20 years a New Zealander ! 20 years an Australian and 15 years in Asia  !

 :D
Dave

10
Just Joined? Introduce Yourself / Greetings from an Expat in Asia
« on: August 13, 2014, 10:45 AM »
Kiwi actually !  Grate grandfather, Scottish expat in Fiji , Grandfather and father borne there , Engineers in Lautoka Sugar  mills where Indians where emigrated into Fiji to work the sugar plantations .  the Indian Cooks servants and Yayos past on to my ancestors the culture of Indian food , that I intern  picked up and ran with from a very young man ! my father then a high school student was sent to New Zealand to escape Japanese menace in the 1940s and never returned , this  did not stop him befriending every Indian green grocer in New Zealand at that time to hunt down the spices , herbs and vegetables he needed to fuel his addiction in Indian food ! and it seems as I look back at 35 years of cooking and studying spice that this  pursuit of spice has been my endless task  as well ! Living in Cebu I have to travel to Singapore ( Mustafa in little India ) several times a year just to bring back a Port  full of  spice !  today I grow my own curry leaves , Kiffer Lime , Bay leaves , Galangou . we are blessed with fresh coconut and I produce my own oil ! Living in a country that was ruled for  300 years by the Spanish , there is a surprising shortage of spice in local markets

I joined this Forum for two reasons ! one, we all share this interest in spice and two because I have taken on an interest in spice pastes !  Not being able to get Pataks or any other good brands in this region ,I have started to make my own !

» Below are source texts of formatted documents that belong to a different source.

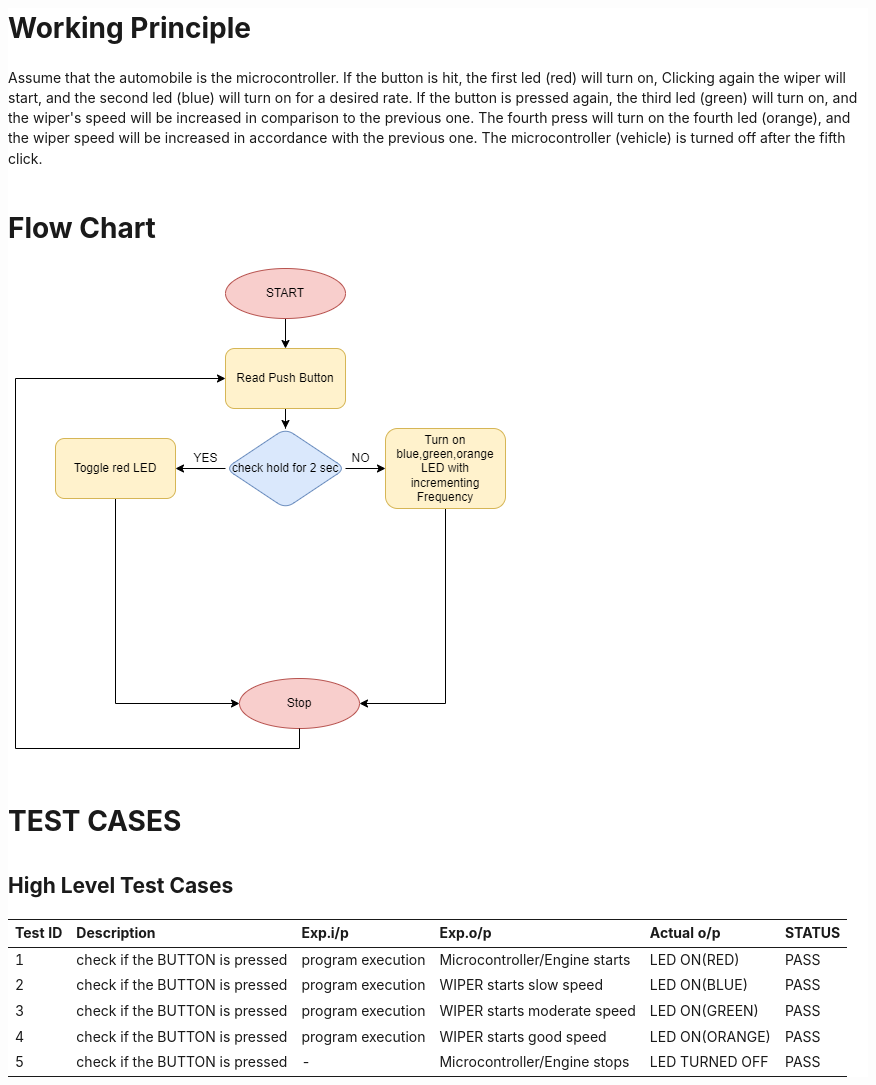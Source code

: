 
# Working Principle
Assume that the automobile is the microcontroller. If the button is hit, the first led (red) will turn on, Clicking again  the wiper will start, and the second led (blue) will turn on for a desired rate. If the button is pressed again, the third led (green) will turn on, and the wiper's speed will be increased in comparison to the previous one. The fourth press will turn on the fourth led (orange), and the wiper speed will be increased in accordance with the previous one. The microcontroller (vehicle) is turned off after the fifth click.

# Flow Chart

![image](https://github.com/Suneesh-S/M3_Car_Wiper_System/blob/1c2a5ba9d97d2adbd3feba2907c047a12b38be4d/2_Design/Untitled%20Diagram.drawio.png)

# TEST CASES

## High Level Test Cases
| Test ID | Description | Exp.i/p | Exp.o/p | Actual o/p | STATUS |
| --------|:------------|:--------|:--------|:-----------|:-------------|
| 1 | check if the BUTTON is pressed  | program execution | Microcontroller/Engine starts | LED ON(RED)| PASS |
| 2 | check if the BUTTON is pressed  | program execution | WIPER starts slow speed | LED ON(BLUE)| PASS |
| 3 | check if the BUTTON is pressed  | program execution | WIPER starts moderate speed | LED ON(GREEN)| PASS |
| 4 | check if the BUTTON is pressed  | program execution | WIPER starts good speed | LED ON(ORANGE)| PASS |
| 5 | check if the BUTTON is pressed  | - | Microcontroller/Engine stops | LED TURNED OFF| PASS |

I will not except those who shoot down pastes as second to fresh whole spice, as fermented paste and pickels have been part of Indian culture for a millennium and Pataks speaks for itself . Mango and lime pickles , fermented producing natural lactic acids  , and flavors  absorbed into oils in spice paste jars somehow add to the culture and have earned there Place .

I hope that as I make my way through the archives here I can open and expand this subject  beyond simply adding ground herbs and  spice into vinegar and oil into something that gets closer to what Partakes do in a jar !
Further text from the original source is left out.